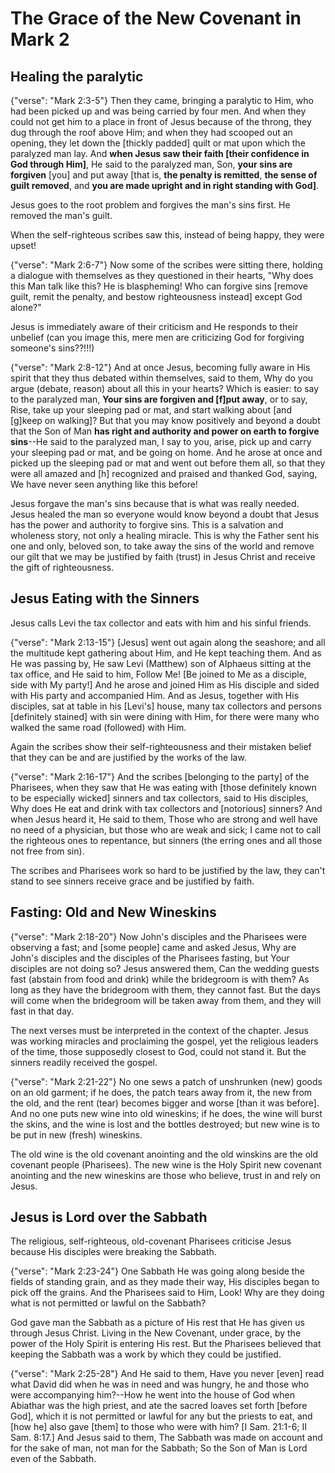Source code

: The Grace of the New Covenant in Mark 2
========================================================================


Healing the paralytic
---------------------

{"verse": "Mark 2:3-5"}
Then they came, bringing a paralytic to Him, who had been picked up and was being carried by four men.  And when they could not get him to a place in front of Jesus because of the throng, they dug through the roof above Him; and when they had scooped out an opening, they let down the [thickly padded] quilt or mat upon which the paralyzed man lay.  And **when Jesus saw their faith [their confidence in God through Him]**, He said to the paralyzed man, Son, **your sins are forgiven** [you] and put away [that is, **the penalty is remitted**, **the sense of guilt removed**, and **you are made upright and in right standing with God]**.  

Jesus goes to the root problem and forgives the man's sins first.  He removed the man's guilt.

When the self-righteous scribes saw this, instead of being happy, they were upset!

{"verse": "Mark 2:6-7"}
Now some of the scribes were sitting there, holding a dialogue with themselves as they questioned in their hearts, "Why does this Man talk like this? He is blaspheming! Who can forgive sins [remove guilt, remit the penalty, and bestow righteousness instead] except God alone?"

Jesus is immediately aware of their criticism and He responds to their unbelief (can you image this, mere men are criticizing God for forgiving someone's sins??!!!)

{"verse": "Mark 2:8-12"}
And at once Jesus, becoming fully aware in His spirit that they thus debated within themselves, said to them, Why do you argue (debate, reason) about all this in your hearts?  Which is easier: to say to the paralyzed man, **Your sins are forgiven and [f]put away**, or to say, Rise, take up your sleeping pad or mat, and start walking about [and [g]keep on walking]?  But that you may know positively and beyond a doubt that the Son of Man **has right and authority and power on earth to forgive sins**--He said to the paralyzed man, I say to you, arise, pick up and carry your sleeping pad or mat, and be going on home.  And he arose at once and picked up the sleeping pad or mat and went out before them all, so that they were all amazed and [h] recognized and praised and thanked God, saying, We have never seen anything like this before!

Jesus forgave the man's sins because that is what was really needed.  Jesus healed the man so everyone would know beyond a doubt that Jesus has the power and authority to forgive sins.  This is a salvation and wholeness story, not only a healing miracle.  This is why the Father sent his one and only, beloved son, to take away the sins of the world and remove our gilt that we may be justified by faith (trust) in Jesus Christ and receive the gift of righteousness.


Jesus Eating with the Sinners
-----------------------------

Jesus calls Levi the tax collector and eats with him and his sinful friends.

{"verse": "Mark 2:13-15"}
[Jesus] went out again along the seashore; and all the multitude kept gathering about Him, and He kept teaching them.  And as He was passing by, He saw Levi (Matthew) son of Alphaeus sitting at the tax office, and He said to him, Follow Me! [Be joined to Me as a disciple, side with My party!] And he arose and joined Him as His disciple and sided with His party and accompanied Him.  And as Jesus, together with His disciples, sat at table in his [Levi's] house, many tax collectors and persons [definitely stained] with sin were dining with Him, for there were many who walked the same road (followed) with Him.

Again the scribes show their self-righteousness and their mistaken belief that they can be and are justified by the works of the law.

{"verse": "Mark 2:16-17"}
And the scribes [belonging to the party] of the Pharisees, when they saw that He was eating with [those definitely known to be especially wicked] sinners and tax collectors, said to His disciples, Why does He eat and drink with tax collectors and [notorious] sinners?  And when Jesus heard it, He said to them, Those who are strong and well have no need of a physician, but those who are weak and sick; I came not to call the righteous ones to repentance, but sinners (the erring ones and all those not free from sin).

The scribes and Pharisees work so hard to be justified by the law, they can't stand to see sinners receive grace and be justified by faith.


Fasting:  Old and New Wineskins
-------------------------------

{"verse": "Mark 2:18-20"}
Now John's disciples and the Pharisees were observing a fast; and [some people] came and asked Jesus, Why are John's disciples and the disciples of the Pharisees fasting, but Your disciples are not doing so?  Jesus answered them, Can the wedding guests fast (abstain from food and drink) while the bridegroom is with them? As long as they have the bridegroom with them, they cannot fast.  But the days will come when the bridegroom will be taken away from them, and they will fast in that day.

The next verses must be interpreted in the context of the chapter.  Jesus was working miracles and proclaiming the gospel, yet the religious leaders of the time, those supposedly closest to God, could not stand it.  But the sinners readily received the gospel.

{"verse": "Mark 2:21-22"}
No one sews a patch of unshrunken (new) goods on an old garment; if he does, the patch tears away from it, the new from the old, and the rent (tear) becomes bigger and worse [than it was before].  And no one puts new wine into old wineskins; if he does, the wine will burst the skins, and the wine is lost and the bottles destroyed; but new wine is to be put in new (fresh) wineskins.

The old wine is the old covenant anointing and the old winskins are the old covenant people (Pharisees).  The new wine is the Holy Spirit new covenant anointing and the new wineskins are those who believe, trust in and rely on Jesus.


Jesus is Lord over the Sabbath
------------------------------

The religious, self-righteous, old-covenant Pharisees criticise Jesus because His disciples were breaking the Sabbath.

{"verse": "Mark 2:23-24"}
One Sabbath He was going along beside the fields of standing grain, and as they made their way, His disciples began to pick off the grains.  And the Pharisees said to Him, Look! Why are they doing what is not permitted or lawful on the Sabbath?

God gave man the Sabbath as a picture of His rest that He has given us through Jesus Christ.  Living in the New Covenant, under grace, by the power of the Holy Spirit is entering His rest.  But the Pharisees believed that keeping the Sabbath was a work by which they could be justified.

{"verse": "Mark 2:25-28"}
And He said to them, Have you never [even] read what David did when he was in need and was hungry, he and those who were accompanying him?--How he went into the house of God when Abiathar was the high priest, and ate the sacred loaves set forth [before God], which it is not permitted or lawful for any but the priests to eat, and [how he] also gave [them] to those who were with him? [I Sam. 21:1-6; II Sam. 8:17.]  And Jesus said to them, The Sabbath was made on account and for the sake of man, not man for the Sabbath;  So the Son of Man is Lord even of the Sabbath.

● What the task requires
Please report every line of the records above that contains the word "Mark".

● Response box
: The Grace of the New Covenant in Mark 2
{"verse": "Mark 2:3-5"}
{"verse": "Mark 2:6-7"}
{"verse": "Mark 2:8-12"}
{"verse": "Mark 2:13-15"}
{"verse": "Mark 2:16-17"}
{"verse": "Mark 2:18-20"}
{"verse": "Mark 2:21-22"}
{"verse": "Mark 2:23-24"}
{"verse": "Mark 2:25-28"}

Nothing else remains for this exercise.